# Going Thru Cutting Edge Bolts Like Crazy



## Mark13 (Dec 3, 2006)

On my Western Unimount I have been going thru cutting edge bolts like they are going out of style. In the past 2 winters I'd break maybe 1 per winter. I've gone thru about a dozen of them so far this year and currently have 5 out of the 8 broke after plowing for 3hrs this morning. I'm using normal carriage bolts (same type of bolts from the first 2 years) and tightening them down with a dewalt 18v impact (about 300ft/lb). Any ideas?


----------



## grandview (Oct 9, 2005)

Grade 5 or 8's?


----------



## 2COR517 (Oct 23, 2008)

Mark - the bolts are not strong enough, and you are not getting the nuts tight enough. While DeWalt may advertise 300 ft/lbs, there's no way that thing is getting them tight enough. 
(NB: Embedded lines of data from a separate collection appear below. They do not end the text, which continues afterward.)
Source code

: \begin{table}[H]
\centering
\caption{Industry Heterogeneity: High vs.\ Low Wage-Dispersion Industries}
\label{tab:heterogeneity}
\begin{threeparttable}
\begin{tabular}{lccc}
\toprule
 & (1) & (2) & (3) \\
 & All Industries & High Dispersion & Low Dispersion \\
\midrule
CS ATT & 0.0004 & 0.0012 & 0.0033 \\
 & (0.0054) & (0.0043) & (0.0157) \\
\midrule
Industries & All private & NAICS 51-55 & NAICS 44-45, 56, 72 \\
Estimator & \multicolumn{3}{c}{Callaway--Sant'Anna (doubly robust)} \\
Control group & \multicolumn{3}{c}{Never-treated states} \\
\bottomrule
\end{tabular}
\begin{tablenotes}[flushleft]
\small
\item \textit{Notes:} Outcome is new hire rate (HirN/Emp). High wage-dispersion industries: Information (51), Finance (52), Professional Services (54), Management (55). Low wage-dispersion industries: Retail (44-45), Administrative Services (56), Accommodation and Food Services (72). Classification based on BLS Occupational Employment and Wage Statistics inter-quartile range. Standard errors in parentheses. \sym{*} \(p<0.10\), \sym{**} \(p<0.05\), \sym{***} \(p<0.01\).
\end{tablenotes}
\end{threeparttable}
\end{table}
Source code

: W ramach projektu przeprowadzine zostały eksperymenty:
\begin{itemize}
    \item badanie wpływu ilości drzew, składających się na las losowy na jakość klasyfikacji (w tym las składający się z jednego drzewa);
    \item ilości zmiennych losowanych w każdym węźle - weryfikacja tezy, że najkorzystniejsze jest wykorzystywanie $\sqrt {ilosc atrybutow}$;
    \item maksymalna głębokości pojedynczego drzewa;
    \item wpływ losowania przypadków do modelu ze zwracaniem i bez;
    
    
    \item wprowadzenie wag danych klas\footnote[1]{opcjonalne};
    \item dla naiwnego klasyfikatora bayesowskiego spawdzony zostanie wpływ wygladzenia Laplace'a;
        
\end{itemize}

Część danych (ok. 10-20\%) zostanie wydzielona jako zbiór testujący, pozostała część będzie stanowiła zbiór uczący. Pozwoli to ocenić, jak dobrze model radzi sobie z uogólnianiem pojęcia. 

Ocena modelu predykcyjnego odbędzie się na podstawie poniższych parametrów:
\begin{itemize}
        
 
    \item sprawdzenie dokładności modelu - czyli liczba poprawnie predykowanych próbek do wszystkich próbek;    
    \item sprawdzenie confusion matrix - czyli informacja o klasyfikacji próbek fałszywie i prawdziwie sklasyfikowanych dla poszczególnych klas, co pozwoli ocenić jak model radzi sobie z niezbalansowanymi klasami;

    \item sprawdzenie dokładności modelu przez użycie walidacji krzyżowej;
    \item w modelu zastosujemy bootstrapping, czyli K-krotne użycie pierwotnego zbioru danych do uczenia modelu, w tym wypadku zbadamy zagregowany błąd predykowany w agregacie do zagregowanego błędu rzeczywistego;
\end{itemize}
Go to your local Western/Fisher dealer and get a set of the grade 5 bolts they supply. If you don't have a good air impact wrench, get a long breaker bar and crank them down.

GV - sounds like he's getting grade 2 at Home Depot or whereever


----------



## augerandblade (Jan 17, 2009)

Is a China made bolt.??????????????????????//


----------



## Mark13 (Dec 3, 2006)

I believe they are 5's. I've had no problems with them the first 2 years I had my plow, not this season I go thru 2-3 per storm. Or in my case today, 5 so far. 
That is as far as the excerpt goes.